Problem requirements:
Please retype every record below exactly, leaving the pictures out.

□ □ □

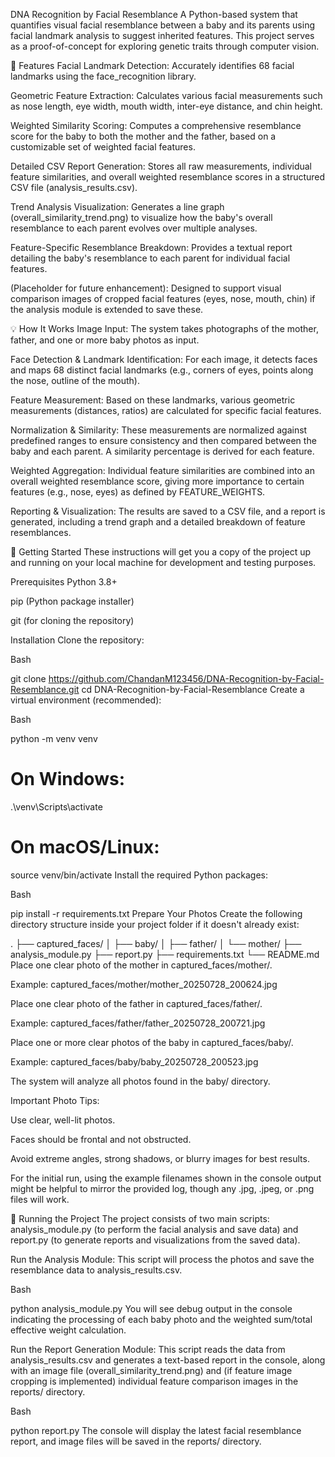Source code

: DNA Recognition by Facial Resemblance
A Python-based system that quantifies visual facial resemblance between a baby and its parents using facial landmark analysis to suggest inherited features. This project serves as a proof-of-concept for exploring genetic traits through computer vision.

🌟 Features
Facial Landmark Detection: Accurately identifies 68 facial landmarks using the face_recognition library.

Geometric Feature Extraction: Calculates various facial measurements such as nose length, eye width, mouth width, inter-eye distance, and chin height.

Weighted Similarity Scoring: Computes a comprehensive resemblance score for the baby to both the mother and the father, based on a customizable set of weighted facial features.

Detailed CSV Report Generation: Stores all raw measurements, individual feature similarities, and overall weighted resemblance scores in a structured CSV file (analysis_results.csv).

Trend Analysis Visualization: Generates a line graph (overall_similarity_trend.png) to visualize how the baby's overall resemblance to each parent evolves over multiple analyses.

Feature-Specific Resemblance Breakdown: Provides a textual report detailing the baby's resemblance to each parent for individual facial features.

(Placeholder for future enhancement): Designed to support visual comparison images of cropped facial features (eyes, nose, mouth, chin) if the analysis module is extended to save these.

💡 How It Works
Image Input: The system takes photographs of the mother, father, and one or more baby photos as input.

Face Detection & Landmark Identification: For each image, it detects faces and maps 68 distinct facial landmarks (e.g., corners of eyes, points along the nose, outline of the mouth).

Feature Measurement: Based on these landmarks, various geometric measurements (distances, ratios) are calculated for specific facial features.

Normalization & Similarity: These measurements are normalized against predefined ranges to ensure consistency and then compared between the baby and each parent. A similarity percentage is derived for each feature.

Weighted Aggregation: Individual feature similarities are combined into an overall weighted resemblance score, giving more importance to certain features (e.g., nose, eyes) as defined by FEATURE_WEIGHTS.

Reporting & Visualization: The results are saved to a CSV file, and a report is generated, including a trend graph and a detailed breakdown of feature resemblances.

🚀 Getting Started
These instructions will get you a copy of the project up and running on your local machine for development and testing purposes.

Prerequisites
Python 3.8+

pip (Python package installer)

git (for cloning the repository)

Installation
Clone the repository:

Bash

git clone https://github.com/ChandanM123456/DNA-Recognition-by-Facial-Resemblance.git
cd DNA-Recognition-by-Facial-Resemblance
Create a virtual environment (recommended):

Bash

python -m venv venv
# On Windows:
.\venv\Scripts\activate
# On macOS/Linux:
source venv/bin/activate
Install the required Python packages:

Bash

pip install -r requirements.txt
Prepare Your Photos
Create the following directory structure inside your project folder if it doesn't already exist:

.
├── captured_faces/
│   ├── baby/
│   ├── father/
│   └── mother/
├── analysis_module.py
├── report.py
├── requirements.txt
└── README.md
Place one clear photo of the mother in captured_faces/mother/.

Example: captured_faces/mother/mother_20250728_200624.jpg

Place one clear photo of the father in captured_faces/father/.

Example: captured_faces/father/father_20250728_200721.jpg

Place one or more clear photos of the baby in captured_faces/baby/.

Example: captured_faces/baby/baby_20250728_200523.jpg

The system will analyze all photos found in the baby/ directory.

Important Photo Tips:

Use clear, well-lit photos.

Faces should be frontal and not obstructed.

Avoid extreme angles, strong shadows, or blurry images for best results.

For the initial run, using the example filenames shown in the console output might be helpful to mirror the provided log, though any .jpg, .jpeg, or .png files will work.

🏃 Running the Project
The project consists of two main scripts: analysis_module.py (to perform the facial analysis and save data) and report.py (to generate reports and visualizations from the saved data).

Run the Analysis Module:
This script will process the photos and save the resemblance data to analysis_results.csv.

Bash

python analysis_module.py
You will see debug output in the console indicating the processing of each baby photo and the weighted sum/total effective weight calculation.

Run the Report Generation Module:
This script reads the data from analysis_results.csv and generates a text-based report in the console, along with an image file (overall_similarity_trend.png) and (if feature image cropping is implemented) individual feature comparison images in the reports/ directory.

Bash

python report.py
The console will display the latest facial resemblance report, and image files will be saved in the reports/ directory.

□ □ □

Worked solution:
Source code

: DNA Recognition by Facial Resemblance
A Python-based system that quantifies visual facial resemblance between a baby and its parents using facial landmark analysis to suggest inherited features. This project serves as a proof-of-concept for exploring genetic traits through computer vision.

🌟 Features
Facial Landmark Detection: Accurately identifies 68 facial landmarks using the face_recognition library.

Geometric Feature Extraction: Calculates various facial measurements such as nose length, eye width, mouth width, inter-eye distance, and chin height.

Weighted Similarity Scoring: Computes a comprehensive resemblance score for the baby to both the mother and the father, based on a customizable set of weighted facial features.

Detailed CSV Report Generation: Stores all raw measurements, individual feature similarities, and overall weighted resemblance scores in a structured CSV file (analysis_results.csv).

Trend Analysis Visualization: Generates a line graph (overall_similarity_trend.png) to visualize how the baby's overall resemblance to each parent evolves over multiple analyses.

Feature-Specific Resemblance Breakdown: Provides a textual report detailing the baby's resemblance to each parent for individual facial features.

(Placeholder for future enhancement): Designed to support visual comparison images of cropped facial features (eyes, nose, mouth, chin) if the analysis module is extended to save these.

💡 How It Works
Image Input: The system takes photographs of the mother, father, and one or more baby photos as input.

Face Detection & Landmark Identification: For each image, it detects faces and maps 68 distinct facial landmarks (e.g., corners of eyes, points along the nose, outline of the mouth).

Feature Measurement: Based on these landmarks, various geometric measurements (distances, ratios) are calculated for specific facial features.

Normalization & Similarity: These measurements are normalized against predefined ranges to ensure consistency and then compared between the baby and each parent. A similarity percentage is derived for each feature.

Weighted Aggregation: Individual feature similarities are combined into an overall weighted resemblance score, giving more importance to certain features (e.g., nose, eyes) as defined by FEATURE_WEIGHTS.

Reporting & Visualization: The results are saved to a CSV file, and a report is generated, including a trend graph and a detailed breakdown of feature resemblances.

🚀 Getting Started
These instructions will get you a copy of the project up and running on your local machine for development and testing purposes.

Prerequisites
Python 3.8+

pip (Python package installer)

git (for cloning the repository)

Installation
Clone the repository:

Bash

git clone https://github.com/ChandanM123456/DNA-Recognition-by-Facial-Resemblance.git
cd DNA-Recognition-by-Facial-Resemblance
Create a virtual environment (recommended):

Bash

python -m venv venv
# On Windows:
.\venv\Scripts\activate
# On macOS/Linux:
source venv/bin/activate
Install the required Python packages:

Bash

pip install -r requirements.txt
Prepare Your Photos
Create the following directory structure inside your project folder if it doesn't already exist:

.
├── captured_faces/
│   ├── baby/
│   ├── father/
│   └── mother/
├── analysis_module.py
├── report.py
├── requirements.txt
└── README.md
Place one clear photo of the mother in captured_faces/mother/.

Example: captured_faces/mother/mother_20250728_200624.jpg

Place one clear photo of the father in captured_faces/father/.

Example: captured_faces/father/father_20250728_200721.jpg

Place one or more clear photos of the baby in captured_faces/baby/.

Example: captured_faces/baby/baby_20250728_200523.jpg

The system will analyze all photos found in the baby/ directory.

Important Photo Tips:

Use clear, well-lit photos.

Faces should be frontal and not obstructed.

Avoid extreme angles, strong shadows, or blurry images for best results.

For the initial run, using the example filenames shown in the console output might be helpful to mirror the provided log, though any .jpg, .jpeg, or .png files will work.

🏃 Running the Project
The project consists of two main scripts: analysis_module.py (to perform the facial analysis and save data) and report.py (to generate reports and visualizations from the saved data).

Run the Analysis Module:
This script will process the photos and save the resemblance data to analysis_results.csv.

Bash

python analysis_module.py
You will see debug output in the console indicating the processing of each baby photo and the weighted sum/total effective weight calculation.

Run the Report Generation Module:
This script reads the data from analysis_results.csv and generates a text-based report in the console, along with an image file (overall_similarity_trend.png) and (if feature image cropping is implemented) individual feature comparison images in the reports/ directory.

Bash

python report.py
The console will display the latest facial resemblance report, and image files will be saved in the reports/ directory.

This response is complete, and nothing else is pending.